Tattoo Book Deluxe

A twenty-two page photo album of the artist's tattoos—complete with index—captured on a flatbed scanner. Each photo frame includes stylized and distorted text, naming the tattoo, the year inked, and the general location of the appointment.

From the artist's statement: A flatbed scanner, like a camera, is an inherently “truthful” machine; known for reproducing forms, homework, handouts, it is an iterative object. I wanted to know how it would feel to put a female body through that process and I liked the implications of capturing it through the flatbed scanner, using it to copy and document the information of the body, simultaneously validating and objectifying it through reproduction. At the same time, the physical form of the book is also a site of contradictions. The oval cut-outs reveal the prints in their envelopes referencing vintage photo albums. Each photo frame includes stylized and distorted text, naming the tattoo, the year inked, and the general location of the appointment. The kerning has been adjusted to transition the text from individual characters towards more asemic expressions to be viewed as imagery, rather than text. The metallic prints call to mind tin types and the bracelets of the binding replace the septum rings which bound the original volume. My intention for this project was to further develop the ideas of objectification through image making, the obscurity of information, and “sterile” data collection of organic information.

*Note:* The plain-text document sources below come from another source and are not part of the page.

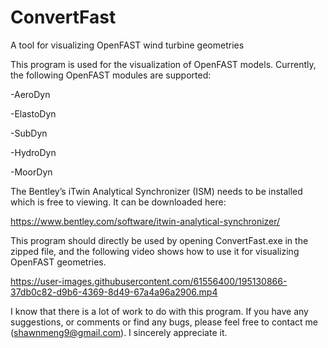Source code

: # ConvertFast
A tool for visualizing OpenFAST wind turbine geometries

This program is used for the visualization of OpenFAST models. Currently, the following OpenFAST modules are supported:

-AeroDyn

-ElastoDyn

-SubDyn

-HydroDyn

-MoorDyn

The Bentley’s iTwin Analytical Synchronizer (ISM) needs to be installed which is free to viewing. It can be downloaded here:

https://www.bentley.com/software/itwin-analytical-synchronizer/

This program should directly be used by opening ConvertFast.exe in the zipped file, and the following video shows how to use it for visualizing OpenFAST geometries.

https://user-images.githubusercontent.com/61556400/195130866-37db0c82-d9b6-4369-8d49-67a4a96a2906.mp4

I know that there is a lot of work to do with this program. If you have any suggestions, or comments or find any bugs, please feel free to contact me (shawnmeng9@gmail.com). I sincerely appreciate it.
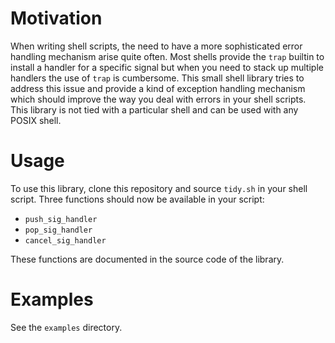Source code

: Motivation
==========

When writing shell scripts, the need to have a more sophisticated
error handling mechanism arise quite often. Most shells provide the
`trap` builtin to install a handler for a specific signal but when you
need to stack up multiple handlers the use of `trap` is
cumbersome. This small shell library tries to address this issue and
provide a kind of exception handling mechanism which should improve
the way you deal with errors in your shell scripts. This library is
not tied with a particular shell and can be used with any POSIX shell.

Usage
=====

To use this library, clone this repository and source `tidy.sh` in
your shell script. Three functions should now be available in your
script:

  * `push_sig_handler`
  * `pop_sig_handler`
  * `cancel_sig_handler`

These functions are documented in the source code of the library.

Examples
========

See the `examples` directory.
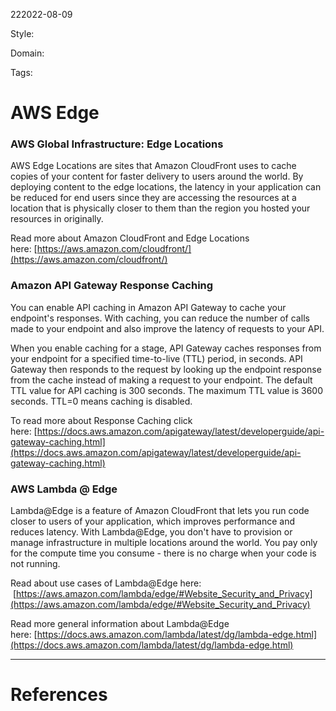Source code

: 222022-08-09

Style: 

Domain:

Tags:

# AWS Edge

### **AWS Global Infrastructure: Edge Locations**

AWS Edge Locations are sites that Amazon CloudFront uses to cache copies of your content for faster delivery to users around the world. By deploying content to the edge locations, the latency in your application can be reduced for end users since they are accessing the resources at a location that is physically closer to them than the region you hosted your resources in originally. 

Read more about Amazon CloudFront and Edge Locations here: [https://aws.amazon.com/cloudfront/](https://aws.amazon.com/cloudfront/)

### **Amazon API Gateway Response Caching**

You can enable API caching in Amazon API Gateway to cache your endpoint's responses. With caching, you can reduce the number of calls made to your endpoint and also improve the latency of requests to your API.

When you enable caching for a stage, API Gateway caches responses from your endpoint for a specified time-to-live (TTL) period, in seconds. API Gateway then responds to the request by looking up the endpoint response from the cache instead of making a request to your endpoint. The default TTL value for API caching is 300 seconds. The maximum TTL value is 3600 seconds. TTL=0 means caching is disabled.

To read more about Response Caching click here: [https://docs.aws.amazon.com/apigateway/latest/developerguide/api-gateway-caching.html](https://docs.aws.amazon.com/apigateway/latest/developerguide/api-gateway-caching.html)

### **AWS Lambda @ Edge**

Lambda@Edge is a feature of Amazon CloudFront that lets you run code closer to users of your application, which improves performance and reduces latency. With Lambda@Edge, you don't have to provision or manage infrastructure in multiple locations around the world. You pay only for the compute time you consume - there is no charge when your code is not running.

Read about use cases of Lambda@Edge here:  [https://aws.amazon.com/lambda/edge/#Website_Security_and_Privacy](https://aws.amazon.com/lambda/edge/#Website_Security_and_Privacy)

Read more general information about Lambda@Edge here: [https://docs.aws.amazon.com/lambda/latest/dg/lambda-edge.html](https://docs.aws.amazon.com/lambda/latest/dg/lambda-edge.html)



___
# References
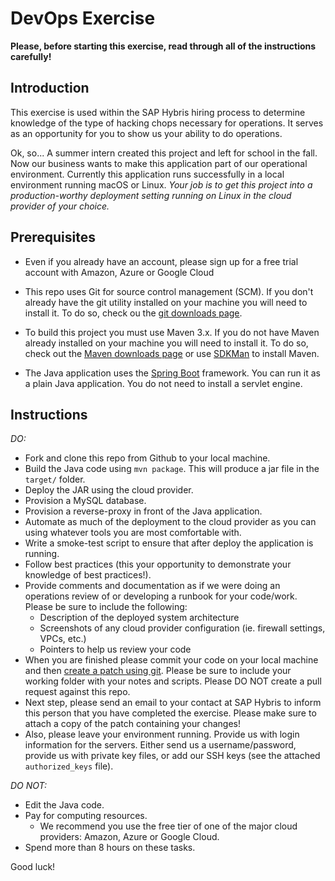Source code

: DevOps Exercise
================

**Please, before starting this exercise, read through all of the instructions carefully!**

Introduction
------------

This exercise is used within the SAP Hybris hiring process to determine knowledge of the type of hacking chops necessary for operations. It serves as an opportunity for you to show us your ability to do operations. 

Ok, so... A summer intern created this project and left for school in the fall. Now our business wants to make this application part of our operational environment. Currently this application runs successfully in a local environment running macOS or Linux. *Your job is to get this project into a production-worthy deployment setting running on Linux in the cloud provider of your choice.*

Prerequisites
-------------

* Even if you already have an account, please sign up for a free trial account with Amazon, Azure or Google Cloud

* This repo uses Git for source control management (SCM). If you don't already have the git utility installed on your machine you will need to install it. To do so, check ou the [git downloads page](http://git-scm.com/downloads).

* To build this project you must use Maven 3.x. If you do not have Maven already installed on your machine you will need to install it. To do so, check out the [Maven downloads page](https://maven.apache.org/download.cgi) or use [SDKMan](https://sdkman.io/) to install Maven.

* The Java application uses the [Spring Boot](https://projects.spring.io/spring-boot/) framework. You can run it as a plain Java application. You do not need to install a servlet engine.

Instructions
------------

*DO:*
* Fork and clone this repo from Github to your local machine.
* Build the Java code using `mvn package`. This will produce a jar file in the `target/` folder. 
* Deploy the JAR using the cloud provider. 
* Provision a MySQL database.
* Provision a reverse-proxy in front of the Java application. 
* Automate as much of the deployment to the cloud provider as you can using whatever tools you are most comfortable with.
* Write a smoke-test script to ensure that after deploy the application is running.
* Follow best practices (this your opportunity to demonstrate your knowledge of best practices!).
* Provide comments and documentation as if we were doing an operations review of or developing a runbook for your code/work. Please be sure to include the following:
    * Description of the deployed system architecture
    * Screenshots of any cloud provider configuration (ie. firewall settings, VPCs, etc.)
    * Pointers to help us review your code
* When you are finished please commit your code on your local machine and then [create a patch using git](http://git-scm.com/docs/git-format-patch). Please be sure to include your working folder with your notes and scripts. Please DO NOT create a pull request against this repo.
* Next step, please send an email to your contact at SAP Hybris to inform this person that you have completed the exercise. Please make sure to attach a copy of the patch containing your changes!
* Also, please leave your environment running. Provide us with login information for the servers. Either send us a username/password, provide us with private key files, or add our SSH keys (see the attached `authorized_keys` file).

*DO NOT:*
* Edit the Java code.
* Pay for computing resources.
    * We recommend you use the free tier of one of the major cloud providers: Amazon, Azure or Google Cloud.
* Spend more than 8 hours on these tasks. 

Good luck!

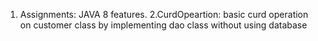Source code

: 1. Assignments: JAVA 8 features.
2.CurdOpeartion: basic curd operation on customer class by implementing dao class without using database
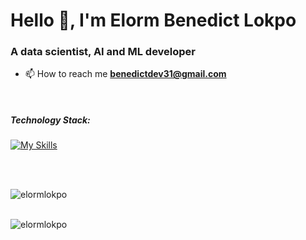 <h1 align="left">Hello 👋, I'm Elorm Benedict Lokpo</h1>
<h3 align="left">A data scientist, AI and ML developer </h3>

- 📫 How to reach me **benedictdev31@gmail.com**

<br />

<h5>Technology Stack:</h5>

[![My Skills](https://skillicons.dev/icons?i=python)](https://skillicons.dev) <br />


<br />

<br />


<p><img align="left" src="https://github-readme-streak-stats.herokuapp.com/?user=elormlokpo&theme=algolia" alt="elormlokpo" /></p>
<br /> <br />
<p><img align="left" src="https://github-readme-stats.vercel.app/api/top-langs?username=elormlokpo&show_icons=true&locale=en&layout=compact&theme=algolia" alt="elormlokpo" /></p>




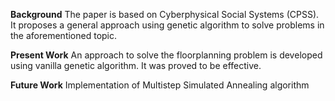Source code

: **Background**
The paper is based on Cyberphysical Social Systems (CPSS). It proposes a general approach using genetic algorithm to solve problems in the aforementioned topic.

**Present Work**
An approach to solve the floorplanning problem is developed using vanilla genetic algorithm. It was proved to be effective. 

**Future Work**
Implementation of Multistep Simulated Annealing algorithm
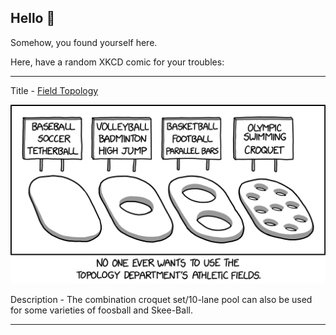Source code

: ## Hello 👀

Somehow, you found yourself here.

Here, have a random XKCD comic for your troubles:

-----------------------------------

Title - [Field Topology](https://xkcd.com/2625)

![Field Topology](./random_comic.png)

Description - The combination croquet set/10-lane pool can also be used for some varieties of foosball and Skee-Ball.

-----------------------------------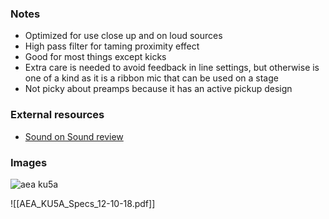 ### Notes
- Optimized for use close up and on loud sources
- High pass filter for taming proximity effect
- Good for most things except kicks
- Extra care is needed to avoid feedback in line settings, but otherwise is one of a kind as it is a ribbon mic that can be used on a stage
- Not picky about preamps because it has an active pickup design

### External resources
- [Sound on Sound review](https://www.soundonsound.com/reviews/aea-ku5a)

### Images
![aea ku5a](obsidian://open?vault=microphone-slides&file=images%2FAEA_KU5A_01-yvh.opSMc95gBBHGcRMknFtcNizFDqFu.jpg)


![[AEA_KU5A_Specs_12-10-18.pdf]]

Edition of 5, $500. 4.75 x 5.25 x 2” clamshell box; binders board; book cloth; grommets; machine-made paper; bracelet

On a Walk…

12:51 AM, Gosport

12:51 AM, Gosport is the residue of sexual brutality. Conceptualized after my yearly visit to an isolated intentional community, the result of a moment of intimacy with a male friend that turned violent. The visible yet untouchable nature of 12:51 AM, Gosport symbolizes the invisible network of language specifically between women, a language comprised of meaningful glances, pregnant silences, and quiet warnings. The organza, colored like a bruise and contorted like a groan, remains protected or constrained within the transparent case like a specimen, providing contrast to read some of the engraved poem, fully transparent and wholly untouchable.

Edition of 5. Original text and image etched into acrylic.
Digitally printed organza. Drop-wall box. $350 4.12 × 4.12 × 4.12. 2025

The structure simulates the modular nature of hotel rooms, engraved on the front with original text and again on the backside with a drawing of a historic house. Suspended within the cube is a sculpted piece of organza printed with a self portrait, situated to highlight the contrast of the trampled center of the fabric versus the flowing, rounded edges.

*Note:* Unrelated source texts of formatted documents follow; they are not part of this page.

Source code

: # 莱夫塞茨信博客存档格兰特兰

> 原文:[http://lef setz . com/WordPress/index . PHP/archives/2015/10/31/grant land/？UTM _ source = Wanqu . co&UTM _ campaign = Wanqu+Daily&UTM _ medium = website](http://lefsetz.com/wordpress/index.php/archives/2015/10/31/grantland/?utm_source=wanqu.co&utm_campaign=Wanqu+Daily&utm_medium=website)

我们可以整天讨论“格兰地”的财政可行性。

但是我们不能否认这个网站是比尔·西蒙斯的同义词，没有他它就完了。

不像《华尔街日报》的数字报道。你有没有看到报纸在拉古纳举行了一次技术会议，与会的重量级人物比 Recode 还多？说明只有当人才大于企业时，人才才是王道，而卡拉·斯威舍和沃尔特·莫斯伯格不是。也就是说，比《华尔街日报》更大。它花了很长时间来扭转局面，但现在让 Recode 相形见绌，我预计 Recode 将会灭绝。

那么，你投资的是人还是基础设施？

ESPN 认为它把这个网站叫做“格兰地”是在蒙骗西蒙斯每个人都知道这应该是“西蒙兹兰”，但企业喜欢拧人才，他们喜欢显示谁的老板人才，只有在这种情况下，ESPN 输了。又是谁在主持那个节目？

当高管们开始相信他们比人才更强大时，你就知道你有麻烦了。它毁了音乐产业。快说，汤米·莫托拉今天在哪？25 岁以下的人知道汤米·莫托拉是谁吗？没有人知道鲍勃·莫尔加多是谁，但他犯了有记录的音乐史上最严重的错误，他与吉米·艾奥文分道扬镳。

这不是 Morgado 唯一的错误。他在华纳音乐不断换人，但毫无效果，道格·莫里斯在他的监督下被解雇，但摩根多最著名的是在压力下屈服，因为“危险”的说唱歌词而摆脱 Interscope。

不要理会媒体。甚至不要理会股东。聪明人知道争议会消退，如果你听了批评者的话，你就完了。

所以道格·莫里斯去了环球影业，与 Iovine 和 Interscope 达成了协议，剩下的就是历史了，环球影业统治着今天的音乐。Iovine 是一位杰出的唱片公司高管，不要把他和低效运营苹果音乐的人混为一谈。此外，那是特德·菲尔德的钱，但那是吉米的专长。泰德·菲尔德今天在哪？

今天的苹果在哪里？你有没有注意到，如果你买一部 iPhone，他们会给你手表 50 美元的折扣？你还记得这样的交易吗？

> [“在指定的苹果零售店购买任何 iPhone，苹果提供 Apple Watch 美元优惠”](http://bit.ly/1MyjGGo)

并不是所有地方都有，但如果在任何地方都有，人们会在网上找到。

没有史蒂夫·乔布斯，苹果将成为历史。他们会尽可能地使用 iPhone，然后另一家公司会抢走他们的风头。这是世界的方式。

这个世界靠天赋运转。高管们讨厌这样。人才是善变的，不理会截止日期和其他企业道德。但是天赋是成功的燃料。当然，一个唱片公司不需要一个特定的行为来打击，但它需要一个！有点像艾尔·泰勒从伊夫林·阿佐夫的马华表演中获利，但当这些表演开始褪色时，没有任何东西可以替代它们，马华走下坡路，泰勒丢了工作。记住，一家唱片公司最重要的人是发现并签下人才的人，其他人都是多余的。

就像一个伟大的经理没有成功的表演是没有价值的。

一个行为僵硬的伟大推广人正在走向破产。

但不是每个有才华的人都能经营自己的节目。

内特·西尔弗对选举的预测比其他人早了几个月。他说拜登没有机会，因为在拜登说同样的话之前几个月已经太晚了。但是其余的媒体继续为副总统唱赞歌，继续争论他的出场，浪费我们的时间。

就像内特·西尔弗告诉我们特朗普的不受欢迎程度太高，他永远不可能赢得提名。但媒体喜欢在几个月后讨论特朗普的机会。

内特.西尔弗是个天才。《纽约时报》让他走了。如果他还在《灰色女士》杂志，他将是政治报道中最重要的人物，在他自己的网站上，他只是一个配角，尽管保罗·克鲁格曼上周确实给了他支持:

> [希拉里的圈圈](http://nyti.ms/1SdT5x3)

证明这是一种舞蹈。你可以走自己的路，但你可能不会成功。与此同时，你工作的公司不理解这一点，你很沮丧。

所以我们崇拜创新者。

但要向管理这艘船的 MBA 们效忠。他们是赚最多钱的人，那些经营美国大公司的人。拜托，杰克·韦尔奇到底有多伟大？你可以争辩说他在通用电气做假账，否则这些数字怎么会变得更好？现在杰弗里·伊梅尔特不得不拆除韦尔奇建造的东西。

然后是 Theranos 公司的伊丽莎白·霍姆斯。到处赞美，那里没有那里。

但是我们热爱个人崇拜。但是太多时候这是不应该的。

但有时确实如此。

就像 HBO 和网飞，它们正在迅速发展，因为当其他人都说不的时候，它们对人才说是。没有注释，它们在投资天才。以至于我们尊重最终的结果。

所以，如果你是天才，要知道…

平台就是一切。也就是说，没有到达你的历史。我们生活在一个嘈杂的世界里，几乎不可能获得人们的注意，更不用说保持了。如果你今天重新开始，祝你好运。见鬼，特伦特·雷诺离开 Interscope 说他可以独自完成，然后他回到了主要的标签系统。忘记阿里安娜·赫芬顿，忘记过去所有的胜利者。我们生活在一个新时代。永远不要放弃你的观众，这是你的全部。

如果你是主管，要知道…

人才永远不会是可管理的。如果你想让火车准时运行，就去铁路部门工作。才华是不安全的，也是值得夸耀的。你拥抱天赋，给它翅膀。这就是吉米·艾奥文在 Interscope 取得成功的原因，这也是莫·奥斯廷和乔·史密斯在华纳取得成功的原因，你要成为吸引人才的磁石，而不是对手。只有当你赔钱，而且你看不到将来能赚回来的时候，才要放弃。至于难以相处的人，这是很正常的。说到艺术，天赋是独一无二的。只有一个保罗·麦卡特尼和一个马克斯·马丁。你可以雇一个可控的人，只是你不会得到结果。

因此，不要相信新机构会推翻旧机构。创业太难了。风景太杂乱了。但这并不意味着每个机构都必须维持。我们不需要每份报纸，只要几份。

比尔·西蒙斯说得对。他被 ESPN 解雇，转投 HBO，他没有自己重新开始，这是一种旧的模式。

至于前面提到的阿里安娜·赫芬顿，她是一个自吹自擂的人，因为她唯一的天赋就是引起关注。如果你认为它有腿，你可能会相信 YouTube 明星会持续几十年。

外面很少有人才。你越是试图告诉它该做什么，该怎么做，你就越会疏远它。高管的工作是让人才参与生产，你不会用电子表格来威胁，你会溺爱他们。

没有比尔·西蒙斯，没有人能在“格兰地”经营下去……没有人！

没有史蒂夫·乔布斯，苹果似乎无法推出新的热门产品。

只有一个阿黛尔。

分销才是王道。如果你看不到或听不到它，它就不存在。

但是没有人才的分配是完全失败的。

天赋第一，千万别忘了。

Body, Memory House: Basement Version

Body, Memory House: Basement Version, is an artist's book rendition of Oliver's debut chapbook Body, Memory House (Gingerbug Press). 

The text follows the narrator through a psychedelic house, confronting a different relationship in each room that must be revisited. The House Essay articulates the various nuances of relationships and hyper-sexuality as a result of trauma, organized in a way which mimics the conscious examination of trauma as a means to move past it.

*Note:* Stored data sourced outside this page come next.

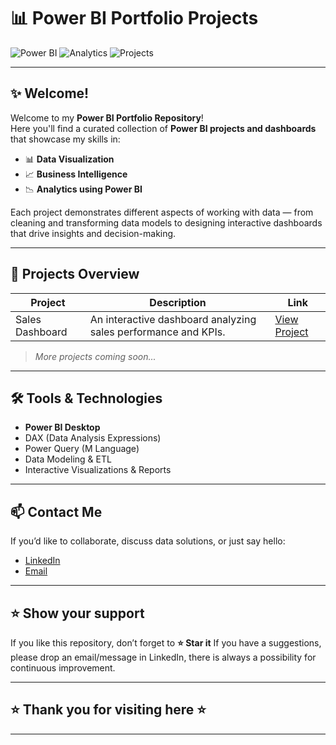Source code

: # 📊 Power BI Portfolio Projects

![Power BI](https://img.shields.io/badge/Power%20BI-Data%20Visualization-yellow?style=for-the-badge&logo=powerbi)
![Analytics](https://img.shields.io/badge/Analytics-Business%20Intelligence-blue?style=for-the-badge&logo=databricks)
![Projects](https://img.shields.io/badge/Projects-Dashboards%20&%20Reports-green?style=for-the-badge)

---

## ✨ Welcome!

Welcome to my **Power BI Portfolio Repository**!  
Here you'll find a curated collection of **Power BI projects and dashboards** that showcase my skills in:

- 📊 **Data Visualization**
- 📈 **Business Intelligence**
- 📉 **Analytics using Power BI**

Each project demonstrates different aspects of working with data — from cleaning and transforming data models to designing interactive dashboards that drive insights and decision-making.

---

## 🚀 Projects Overview

| Project | Description | Link |
|---------|-------------|------|
| Sales Dashboard | An interactive dashboard analyzing sales performance and KPIs. | [View Project](#) |


> *More projects coming soon...*

---

## 🛠️ Tools & Technologies
- **Power BI Desktop**
- DAX (Data Analysis Expressions)
- Power Query (M Language)
- Data Modeling & ETL
- Interactive Visualizations & Reports


---

## 📫 Contact Me
If you’d like to collaborate, discuss data solutions, or just say hello:
- [LinkedIn](www.linkedin.com/in/usha-topagi-b047391a)
- [Email](mailto:usha.usa27@gmail.com)

---

## ⭐️ Show your support
If you like this repository, don’t forget to **⭐️ Star it** 
If you have a suggestions, please drop an email/message in LinkedIn, there is always a possibility for continuous improvement.

---


## ⭐️ Thank you for visiting here ⭐️

---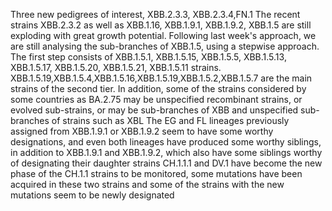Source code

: Three new pedigrees of interest, XBB.2.3.3, XBB.2.3.4,FN.1
The recent strains XBB.2.3.2 as well as XBB.1.16, XBB.1.9.1, XBB.1.9.2, XBB.1.5 are still exploding with great growth potential. Following last week's approach, we are still analysing the sub-branches of XBB.1.5, using a stepwise approach.
The first step consists of XBB.1.5.1, XBB.1.5.15, XBB.1.5.5, XBB.1.5.13, XBB.1.5.17, XBB.1.5.20, XBB.1.5.21, XBB.1.5.11 strains.
XBB.1.5.19,XBB.1.5.4,XBB.1.5.16,XBB.1.5.19,XBB.1.5.2,XBB.1.5.7 are the main strains of the second tier.
In addition, some of the strains considered by some countries as BA.2.75 may be unspecified recombinant strains, or evolved sub-strains, or may be sub-branches of XBB and unspecified sub-branches of strains such as XBL
The EG and FL lineages previously assigned from XBB.1.9.1 or XBB.1.9.2 seem to have some worthy designations, and even both lineages have produced some worthy siblings, in addition to XBB.1.9.1 and XBB.1.9.2, which also have some siblings worthy of designating their daughter strains
CH.1.1.1 and DV.1 have become the new phase of the CH.1.1 strains to be monitored, some mutations have been acquired in these two strains and some of the strains with the new mutations seem to be newly designated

The text, started in Ireland, 2019, and completed in late 2021, served as a roadmap and grounding point for the installation shown in Proximity (Grossman Gallery, Boston, MA). The series curated for Proximity consists of seven photographic prints and four poems printed on organza, utilizing the relationship between diaristic text and image-making to document the re-performance of memory— at once revealing and concealing, as memory often turns to autofiction. The use of self portraits complicates the photographs position as ‘the truth,’ questioning the reliability of personal narrative and ownership of the self.

​The sentiment body = memory house is slowly becoming the thesis of my practice. 

8.5" x 11" x 2" Matte inkjet film, clear acrylic, magnet binding, clamshell box

Characters

Started in spring of 2020, Characters, an ongoing series where I disguise myself as different exaggerated forms of my own identity, allows me to explore and catalog different aspects of my own gender and sexuality— posing as everyone from the brother I’ve never had, or could be, to a fisher, to a sort of disgraced Mary, ultimate symbol of maternity and innocence.

 The creation of these characters has also become part of the work, as I shoot myself getting into character, and secretly make the images in my childhood home. Partial or incomplete costumes are essential, as the recognition of self is crucial in emphasizing the performance and indulgence of the photo and character— while also giving a nod to others in rural or inaccessible areas that must make due with what they’ve got to express themselves. The posturing and physicality that possesses me as I complete these disguises continues to be of interest and I consider this series to be limitless. 

Characters is currently compiled in a 24 page photobook, hand assembled with binder rings and printed on epson matte paper, in an edition of thirty.